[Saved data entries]
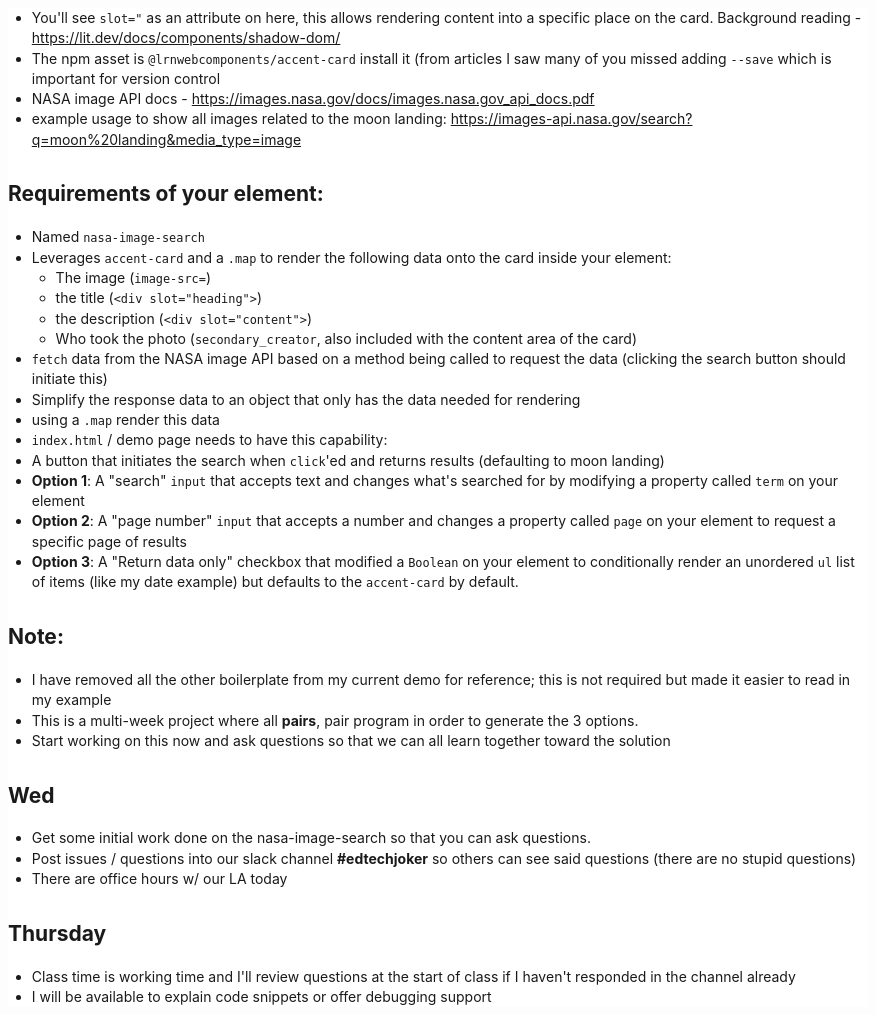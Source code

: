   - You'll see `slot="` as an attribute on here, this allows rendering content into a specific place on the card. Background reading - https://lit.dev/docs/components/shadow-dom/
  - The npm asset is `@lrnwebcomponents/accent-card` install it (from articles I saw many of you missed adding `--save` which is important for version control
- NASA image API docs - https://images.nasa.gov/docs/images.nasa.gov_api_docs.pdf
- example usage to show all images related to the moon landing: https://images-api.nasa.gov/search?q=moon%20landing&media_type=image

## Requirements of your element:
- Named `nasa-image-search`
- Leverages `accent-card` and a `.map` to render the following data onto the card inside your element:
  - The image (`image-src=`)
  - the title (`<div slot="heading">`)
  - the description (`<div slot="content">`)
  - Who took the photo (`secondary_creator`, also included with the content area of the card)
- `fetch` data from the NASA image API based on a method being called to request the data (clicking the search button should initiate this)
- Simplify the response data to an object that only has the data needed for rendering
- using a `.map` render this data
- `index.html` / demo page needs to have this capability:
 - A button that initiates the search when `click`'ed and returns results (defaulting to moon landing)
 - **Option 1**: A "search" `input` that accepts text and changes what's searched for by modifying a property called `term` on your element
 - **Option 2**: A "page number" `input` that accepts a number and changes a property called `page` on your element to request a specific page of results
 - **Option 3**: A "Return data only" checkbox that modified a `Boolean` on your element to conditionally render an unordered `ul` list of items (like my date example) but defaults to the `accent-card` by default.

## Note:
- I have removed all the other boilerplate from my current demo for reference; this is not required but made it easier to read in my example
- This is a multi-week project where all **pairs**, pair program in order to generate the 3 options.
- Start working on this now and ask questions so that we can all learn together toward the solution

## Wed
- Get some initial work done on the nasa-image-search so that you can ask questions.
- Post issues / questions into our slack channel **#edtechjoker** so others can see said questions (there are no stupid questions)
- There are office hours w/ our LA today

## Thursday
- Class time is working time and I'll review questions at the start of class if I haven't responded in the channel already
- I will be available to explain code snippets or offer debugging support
* * *
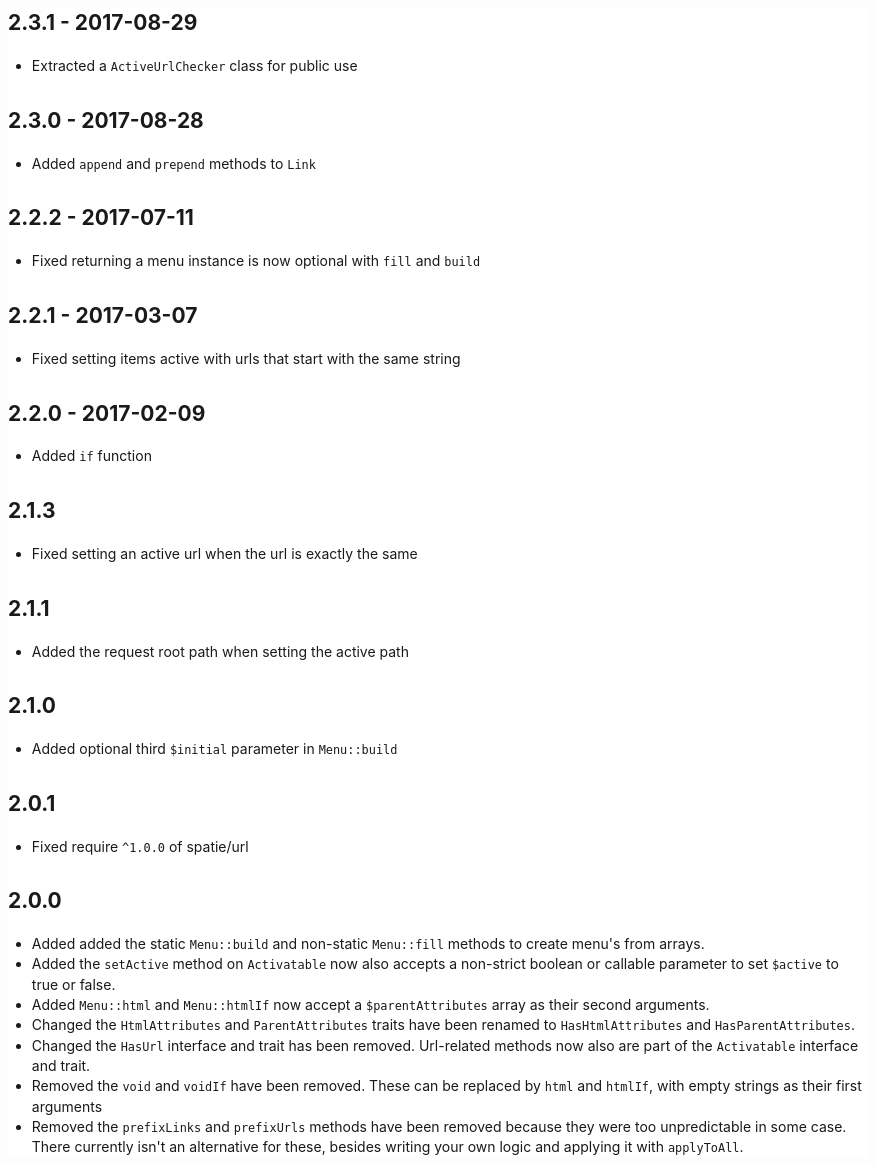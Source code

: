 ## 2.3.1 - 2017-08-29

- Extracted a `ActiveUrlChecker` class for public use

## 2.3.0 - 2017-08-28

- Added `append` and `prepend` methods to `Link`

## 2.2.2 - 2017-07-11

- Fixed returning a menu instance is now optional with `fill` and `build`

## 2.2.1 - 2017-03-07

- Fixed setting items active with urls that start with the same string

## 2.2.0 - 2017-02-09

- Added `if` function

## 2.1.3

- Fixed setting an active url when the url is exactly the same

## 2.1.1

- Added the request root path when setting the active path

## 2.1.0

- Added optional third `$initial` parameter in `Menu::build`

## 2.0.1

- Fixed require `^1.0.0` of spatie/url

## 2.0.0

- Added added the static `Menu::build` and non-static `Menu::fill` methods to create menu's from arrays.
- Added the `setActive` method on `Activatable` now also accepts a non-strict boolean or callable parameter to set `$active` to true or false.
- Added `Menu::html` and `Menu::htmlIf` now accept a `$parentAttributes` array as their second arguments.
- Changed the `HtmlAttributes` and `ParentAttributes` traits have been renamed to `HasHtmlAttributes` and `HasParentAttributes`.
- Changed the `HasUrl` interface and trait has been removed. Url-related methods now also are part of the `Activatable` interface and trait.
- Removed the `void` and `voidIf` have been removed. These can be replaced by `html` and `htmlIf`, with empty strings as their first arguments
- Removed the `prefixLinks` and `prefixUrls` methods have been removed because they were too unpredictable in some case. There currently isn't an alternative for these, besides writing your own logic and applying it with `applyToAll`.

# [Description of the task]
Gather up every line in the data above that contains the word "build", copying each one.

# [Output below]
- Fixed returning a menu instance is now optional with `fill` and `build`
- Added optional third `$initial` parameter in `Menu::build`
- Added added the static `Menu::build` and non-static `Menu::fill` methods to create menu's from arrays.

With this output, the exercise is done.